Excellent The second answer is from a marketing website; although the answer is unusually good for marketing, the PM answer is neutral and would get the nod on that basis. (I’m not disrespecting marketing writers, just acknowledging that a neutral answer will almost always be better than a product specific answer.) The PM:se answer also addresses some underlying assumptions that I think are very valuable.
Schedule & Customer Blame
Satisfactory - I didn’t do a google search on this one because the question is so badly titled, and quite frankly, I think it is a bad question. I don’t have enough information to write an answer, and I’m not confident that the answer is relevant to the question.
The answer makes some assumptions and advises the OP to communicate more often. That’s a valid approach. OP specifically asked for contract language, which the answer did not provide. Nothing wrong with the answer, but I doubt it will be an invaluable reference for future ages.
Project leadership of engineering team
Excellent Google links to a set of linkedin profiles of engineering project leads, and to wikipedia. Neither of which will really help the OP. On the other hand, this isn’t a project management question - Who should lead” is a functional management question. Answer steps up and examines the problem and provides some detailed analysis & advice. I’m going to give this an excellent because I think it can serve as a reference for related questions.
Other answers add additional value concerning cultural context, which I think is more than you’re going to get from other resources.
How can I effectively split a team into smaller teams?
satisfactory Again, that’s the best we could hope for here.

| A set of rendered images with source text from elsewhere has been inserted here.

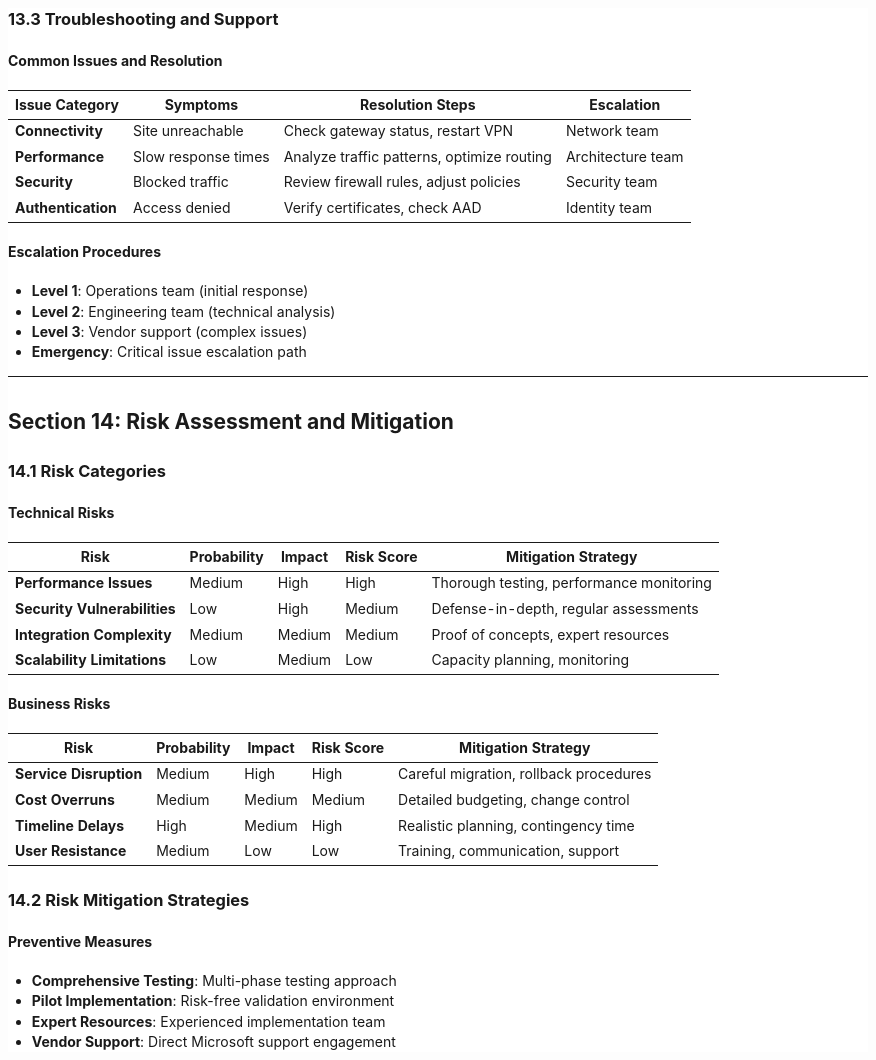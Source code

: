 ### 13.3 Troubleshooting and Support

#### Common Issues and Resolution
| Issue Category | Symptoms | Resolution Steps | Escalation |
|----------------|----------|------------------|------------|
| **Connectivity** | Site unreachable | Check gateway status, restart VPN | Network team |
| **Performance** | Slow response times | Analyze traffic patterns, optimize routing | Architecture team |
| **Security** | Blocked traffic | Review firewall rules, adjust policies | Security team |
| **Authentication** | Access denied | Verify certificates, check AAD | Identity team |

#### Escalation Procedures
- **Level 1**: Operations team (initial response)
- **Level 2**: Engineering team (technical analysis)
- **Level 3**: Vendor support (complex issues)
- **Emergency**: Critical issue escalation path

---

## Section 14: Risk Assessment and Mitigation

### 14.1 Risk Categories

#### Technical Risks
| Risk | Probability | Impact | Risk Score | Mitigation Strategy |
|------|-------------|--------|------------|-------------------|
| **Performance Issues** | Medium | High | High | Thorough testing, performance monitoring |
| **Security Vulnerabilities** | Low | High | Medium | Defense-in-depth, regular assessments |
| **Integration Complexity** | Medium | Medium | Medium | Proof of concepts, expert resources |
| **Scalability Limitations** | Low | Medium | Low | Capacity planning, monitoring |

#### Business Risks
| Risk | Probability | Impact | Risk Score | Mitigation Strategy |
|------|-------------|--------|------------|-------------------|
| **Service Disruption** | Medium | High | High | Careful migration, rollback procedures |
| **Cost Overruns** | Medium | Medium | Medium | Detailed budgeting, change control |
| **Timeline Delays** | High | Medium | High | Realistic planning, contingency time |
| **User Resistance** | Medium | Low | Low | Training, communication, support |

### 14.2 Risk Mitigation Strategies

#### Preventive Measures
- **Comprehensive Testing**: Multi-phase testing approach
- **Pilot Implementation**: Risk-free validation environment
- **Expert Resources**: Experienced implementation team
- **Vendor Support**: Direct Microsoft support engagement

The question isn’t about project management, it is about business dynamics and psychology. Two people attempted to provide an answer, OP accepted neither.
How to monitor team members activity and effectiveness?
Satisfactory Another question that should have been closed; this isn’t a question about project management, but about functional management. It is a request for software recommendations and should have been closed on that basis. We left it open because it could be about process and about metrics, which are in scope.
No reason to do a google search on this - it would only mislead because the question is out of scope. The answer acknowledges that it is a shot in the dark due to the breadth of the question.
How does the TFS 2012 burndown work for tasks created and worked on in the same day?
excellent Please expand acronyms. I don't work with TFS, and the reference value is much higher if you expand your acronyms. (I think someone has finally added a tag wiki for this, and I’m very grateful to whoever that was).
This is a very tool specific question; the answer appears to come from the development team for that tool (although the individual failed to disclose affiliation, I think the utility of the answer is sufficient to excuse the omission).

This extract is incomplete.